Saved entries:
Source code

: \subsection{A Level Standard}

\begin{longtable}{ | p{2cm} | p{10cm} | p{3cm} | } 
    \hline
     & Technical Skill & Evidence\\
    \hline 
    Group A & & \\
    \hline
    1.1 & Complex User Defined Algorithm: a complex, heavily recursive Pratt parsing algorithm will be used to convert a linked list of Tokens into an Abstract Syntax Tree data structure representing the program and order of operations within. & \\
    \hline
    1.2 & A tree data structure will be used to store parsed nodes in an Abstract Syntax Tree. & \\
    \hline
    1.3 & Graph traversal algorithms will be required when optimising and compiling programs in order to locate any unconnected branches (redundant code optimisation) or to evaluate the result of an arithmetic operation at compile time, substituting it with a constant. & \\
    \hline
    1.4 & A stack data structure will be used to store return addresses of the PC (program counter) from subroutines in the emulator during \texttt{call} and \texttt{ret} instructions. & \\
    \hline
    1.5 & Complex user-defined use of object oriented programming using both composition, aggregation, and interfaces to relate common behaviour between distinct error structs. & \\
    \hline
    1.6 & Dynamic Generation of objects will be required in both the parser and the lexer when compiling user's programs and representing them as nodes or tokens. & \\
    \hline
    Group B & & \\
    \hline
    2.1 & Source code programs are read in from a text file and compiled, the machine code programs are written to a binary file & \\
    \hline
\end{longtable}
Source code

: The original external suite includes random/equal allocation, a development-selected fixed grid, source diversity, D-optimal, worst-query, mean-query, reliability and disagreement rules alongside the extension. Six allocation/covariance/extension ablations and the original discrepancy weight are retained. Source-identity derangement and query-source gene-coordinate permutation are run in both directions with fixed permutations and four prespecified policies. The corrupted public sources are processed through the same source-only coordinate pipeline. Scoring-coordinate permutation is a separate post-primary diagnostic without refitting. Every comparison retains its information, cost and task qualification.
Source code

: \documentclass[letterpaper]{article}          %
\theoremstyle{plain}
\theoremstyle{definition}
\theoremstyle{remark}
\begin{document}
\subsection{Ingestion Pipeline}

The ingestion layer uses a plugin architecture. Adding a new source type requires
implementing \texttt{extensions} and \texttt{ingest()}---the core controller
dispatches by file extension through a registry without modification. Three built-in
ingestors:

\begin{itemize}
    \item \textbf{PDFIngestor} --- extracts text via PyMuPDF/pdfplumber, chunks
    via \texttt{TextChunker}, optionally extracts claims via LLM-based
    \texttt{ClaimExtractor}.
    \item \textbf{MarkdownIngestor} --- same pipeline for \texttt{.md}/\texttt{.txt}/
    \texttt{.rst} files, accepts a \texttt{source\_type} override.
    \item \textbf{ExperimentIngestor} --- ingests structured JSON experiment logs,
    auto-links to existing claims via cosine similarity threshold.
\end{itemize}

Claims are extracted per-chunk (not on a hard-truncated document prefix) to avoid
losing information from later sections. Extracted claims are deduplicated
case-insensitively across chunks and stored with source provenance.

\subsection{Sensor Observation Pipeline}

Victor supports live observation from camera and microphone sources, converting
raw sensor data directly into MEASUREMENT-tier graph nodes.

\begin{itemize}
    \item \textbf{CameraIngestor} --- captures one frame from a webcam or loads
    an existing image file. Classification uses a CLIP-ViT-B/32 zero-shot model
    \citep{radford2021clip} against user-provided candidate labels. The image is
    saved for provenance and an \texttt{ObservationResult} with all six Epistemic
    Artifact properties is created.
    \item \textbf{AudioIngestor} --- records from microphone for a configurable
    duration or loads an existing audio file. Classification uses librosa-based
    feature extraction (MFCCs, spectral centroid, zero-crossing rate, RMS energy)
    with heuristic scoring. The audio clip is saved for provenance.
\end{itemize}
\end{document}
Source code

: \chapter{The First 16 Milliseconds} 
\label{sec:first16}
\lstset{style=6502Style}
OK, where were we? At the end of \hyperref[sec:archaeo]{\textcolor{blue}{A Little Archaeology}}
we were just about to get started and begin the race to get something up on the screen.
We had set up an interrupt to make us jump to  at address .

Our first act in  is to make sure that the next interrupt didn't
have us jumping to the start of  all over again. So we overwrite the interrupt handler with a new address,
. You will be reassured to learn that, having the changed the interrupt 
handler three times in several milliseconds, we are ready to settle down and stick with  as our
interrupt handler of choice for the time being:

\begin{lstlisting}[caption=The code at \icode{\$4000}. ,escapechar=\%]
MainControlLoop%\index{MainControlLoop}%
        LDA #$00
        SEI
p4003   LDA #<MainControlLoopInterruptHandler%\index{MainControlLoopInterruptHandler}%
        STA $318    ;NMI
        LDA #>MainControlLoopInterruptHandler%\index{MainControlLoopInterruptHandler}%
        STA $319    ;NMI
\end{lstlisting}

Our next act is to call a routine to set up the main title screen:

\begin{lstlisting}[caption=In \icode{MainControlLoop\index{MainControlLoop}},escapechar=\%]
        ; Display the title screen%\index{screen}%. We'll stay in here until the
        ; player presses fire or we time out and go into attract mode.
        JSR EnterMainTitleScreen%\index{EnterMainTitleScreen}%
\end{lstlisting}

--

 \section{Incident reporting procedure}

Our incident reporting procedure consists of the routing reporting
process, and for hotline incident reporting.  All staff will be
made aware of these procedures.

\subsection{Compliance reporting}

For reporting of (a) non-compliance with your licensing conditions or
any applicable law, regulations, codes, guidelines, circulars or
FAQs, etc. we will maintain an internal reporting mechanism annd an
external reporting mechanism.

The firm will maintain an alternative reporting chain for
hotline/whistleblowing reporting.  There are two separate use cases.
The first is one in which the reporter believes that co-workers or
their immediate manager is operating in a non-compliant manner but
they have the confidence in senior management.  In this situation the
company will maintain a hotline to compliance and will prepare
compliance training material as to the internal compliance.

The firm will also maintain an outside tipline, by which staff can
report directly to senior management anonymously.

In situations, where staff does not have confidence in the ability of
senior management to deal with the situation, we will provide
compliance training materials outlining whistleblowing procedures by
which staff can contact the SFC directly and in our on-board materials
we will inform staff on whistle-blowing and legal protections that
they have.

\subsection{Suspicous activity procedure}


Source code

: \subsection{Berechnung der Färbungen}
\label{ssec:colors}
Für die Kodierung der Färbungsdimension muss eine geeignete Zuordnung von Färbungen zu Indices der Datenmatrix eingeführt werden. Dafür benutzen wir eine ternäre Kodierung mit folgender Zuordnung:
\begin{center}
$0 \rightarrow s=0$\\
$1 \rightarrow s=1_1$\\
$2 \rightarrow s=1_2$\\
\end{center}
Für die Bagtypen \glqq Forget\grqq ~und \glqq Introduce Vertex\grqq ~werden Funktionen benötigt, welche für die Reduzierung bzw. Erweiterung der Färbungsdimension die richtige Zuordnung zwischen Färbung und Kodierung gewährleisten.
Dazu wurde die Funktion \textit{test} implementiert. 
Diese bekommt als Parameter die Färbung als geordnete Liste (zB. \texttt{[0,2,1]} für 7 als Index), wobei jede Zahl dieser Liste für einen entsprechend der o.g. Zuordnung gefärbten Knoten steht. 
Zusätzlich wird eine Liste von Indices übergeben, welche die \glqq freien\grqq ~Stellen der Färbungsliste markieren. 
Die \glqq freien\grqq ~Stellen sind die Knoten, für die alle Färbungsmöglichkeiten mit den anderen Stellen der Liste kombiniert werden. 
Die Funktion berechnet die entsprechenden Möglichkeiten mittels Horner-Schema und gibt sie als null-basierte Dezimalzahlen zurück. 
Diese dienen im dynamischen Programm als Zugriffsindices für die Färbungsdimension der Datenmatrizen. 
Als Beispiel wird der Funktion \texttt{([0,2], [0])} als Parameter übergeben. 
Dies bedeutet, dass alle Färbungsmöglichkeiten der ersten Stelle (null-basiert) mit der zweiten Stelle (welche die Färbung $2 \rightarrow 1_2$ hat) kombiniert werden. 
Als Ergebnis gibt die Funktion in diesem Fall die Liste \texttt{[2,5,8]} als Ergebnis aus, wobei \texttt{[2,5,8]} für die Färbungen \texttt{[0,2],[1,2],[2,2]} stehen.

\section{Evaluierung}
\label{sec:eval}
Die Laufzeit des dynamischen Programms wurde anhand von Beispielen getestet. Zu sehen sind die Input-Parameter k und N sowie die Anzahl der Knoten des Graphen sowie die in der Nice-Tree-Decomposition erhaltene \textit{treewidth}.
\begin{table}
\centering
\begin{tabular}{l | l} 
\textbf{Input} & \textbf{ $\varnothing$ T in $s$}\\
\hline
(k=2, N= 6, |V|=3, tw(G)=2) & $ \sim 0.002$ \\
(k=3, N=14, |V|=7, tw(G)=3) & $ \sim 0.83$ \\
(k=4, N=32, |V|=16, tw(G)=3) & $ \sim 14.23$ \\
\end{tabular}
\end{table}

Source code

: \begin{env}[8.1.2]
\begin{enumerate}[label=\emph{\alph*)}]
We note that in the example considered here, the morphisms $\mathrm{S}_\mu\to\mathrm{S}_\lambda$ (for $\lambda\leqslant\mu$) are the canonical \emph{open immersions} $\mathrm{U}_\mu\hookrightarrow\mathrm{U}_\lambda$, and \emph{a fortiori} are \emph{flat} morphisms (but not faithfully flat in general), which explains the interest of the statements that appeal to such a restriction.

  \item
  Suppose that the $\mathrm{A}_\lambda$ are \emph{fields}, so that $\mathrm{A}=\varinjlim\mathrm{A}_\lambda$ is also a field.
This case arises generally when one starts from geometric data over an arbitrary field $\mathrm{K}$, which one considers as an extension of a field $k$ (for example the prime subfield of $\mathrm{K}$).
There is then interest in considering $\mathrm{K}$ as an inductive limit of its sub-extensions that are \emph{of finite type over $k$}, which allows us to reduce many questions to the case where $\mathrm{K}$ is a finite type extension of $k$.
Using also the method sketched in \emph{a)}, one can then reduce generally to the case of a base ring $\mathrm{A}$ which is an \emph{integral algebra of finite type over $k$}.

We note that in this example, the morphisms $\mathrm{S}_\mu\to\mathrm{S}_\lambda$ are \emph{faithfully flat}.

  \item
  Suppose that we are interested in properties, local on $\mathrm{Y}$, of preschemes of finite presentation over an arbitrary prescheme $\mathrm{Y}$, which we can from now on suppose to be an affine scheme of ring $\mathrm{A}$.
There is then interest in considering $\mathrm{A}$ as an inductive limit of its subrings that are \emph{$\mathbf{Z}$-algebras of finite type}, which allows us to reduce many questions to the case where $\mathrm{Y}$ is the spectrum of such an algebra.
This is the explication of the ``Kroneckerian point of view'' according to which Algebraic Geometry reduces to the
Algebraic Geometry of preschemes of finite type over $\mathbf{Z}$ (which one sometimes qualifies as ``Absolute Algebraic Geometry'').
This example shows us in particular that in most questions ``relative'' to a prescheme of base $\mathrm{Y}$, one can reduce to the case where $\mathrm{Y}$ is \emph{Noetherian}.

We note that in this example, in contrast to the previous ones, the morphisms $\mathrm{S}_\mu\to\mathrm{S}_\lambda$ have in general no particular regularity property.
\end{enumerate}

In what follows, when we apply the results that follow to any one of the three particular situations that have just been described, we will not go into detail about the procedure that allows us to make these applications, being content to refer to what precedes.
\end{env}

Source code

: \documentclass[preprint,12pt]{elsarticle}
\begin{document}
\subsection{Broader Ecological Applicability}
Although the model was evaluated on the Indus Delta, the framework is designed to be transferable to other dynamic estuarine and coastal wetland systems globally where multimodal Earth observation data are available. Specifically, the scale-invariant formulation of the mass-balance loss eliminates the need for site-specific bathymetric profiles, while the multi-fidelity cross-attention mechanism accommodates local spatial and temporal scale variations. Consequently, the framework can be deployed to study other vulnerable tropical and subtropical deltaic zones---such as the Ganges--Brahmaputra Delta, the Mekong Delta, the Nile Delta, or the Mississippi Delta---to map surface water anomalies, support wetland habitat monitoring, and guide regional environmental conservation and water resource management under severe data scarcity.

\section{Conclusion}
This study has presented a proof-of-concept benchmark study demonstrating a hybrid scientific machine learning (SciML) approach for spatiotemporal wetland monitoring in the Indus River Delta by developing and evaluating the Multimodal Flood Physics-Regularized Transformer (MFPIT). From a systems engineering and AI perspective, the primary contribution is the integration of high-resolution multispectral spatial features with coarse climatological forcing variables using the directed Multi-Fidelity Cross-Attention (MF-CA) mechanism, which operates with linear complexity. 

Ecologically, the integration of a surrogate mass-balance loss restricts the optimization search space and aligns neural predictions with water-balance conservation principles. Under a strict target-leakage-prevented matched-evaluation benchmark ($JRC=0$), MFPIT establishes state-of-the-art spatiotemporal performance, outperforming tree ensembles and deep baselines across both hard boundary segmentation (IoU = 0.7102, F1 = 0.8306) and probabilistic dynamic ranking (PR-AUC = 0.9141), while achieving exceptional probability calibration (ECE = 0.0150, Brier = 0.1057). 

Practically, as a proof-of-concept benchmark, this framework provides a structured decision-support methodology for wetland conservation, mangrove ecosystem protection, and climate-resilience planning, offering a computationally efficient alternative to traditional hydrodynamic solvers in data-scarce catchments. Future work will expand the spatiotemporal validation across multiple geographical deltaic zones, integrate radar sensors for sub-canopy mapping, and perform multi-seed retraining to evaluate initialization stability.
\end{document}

- **Work instruction**
Single out each line of the records above with the string "kombiniert" in it, and copy it.

- **Output for this task**
Die \glqq freien\grqq ~Stellen sind die Knoten, für die alle Färbungsmöglichkeiten mit den anderen Stellen der Liste kombiniert werden. 
Dies bedeutet, dass alle Färbungsmöglichkeiten der ersten Stelle (null-basiert) mit der zweiten Stelle (welche die Färbung $2 \rightarrow 1_2$ hat) kombiniert werden. 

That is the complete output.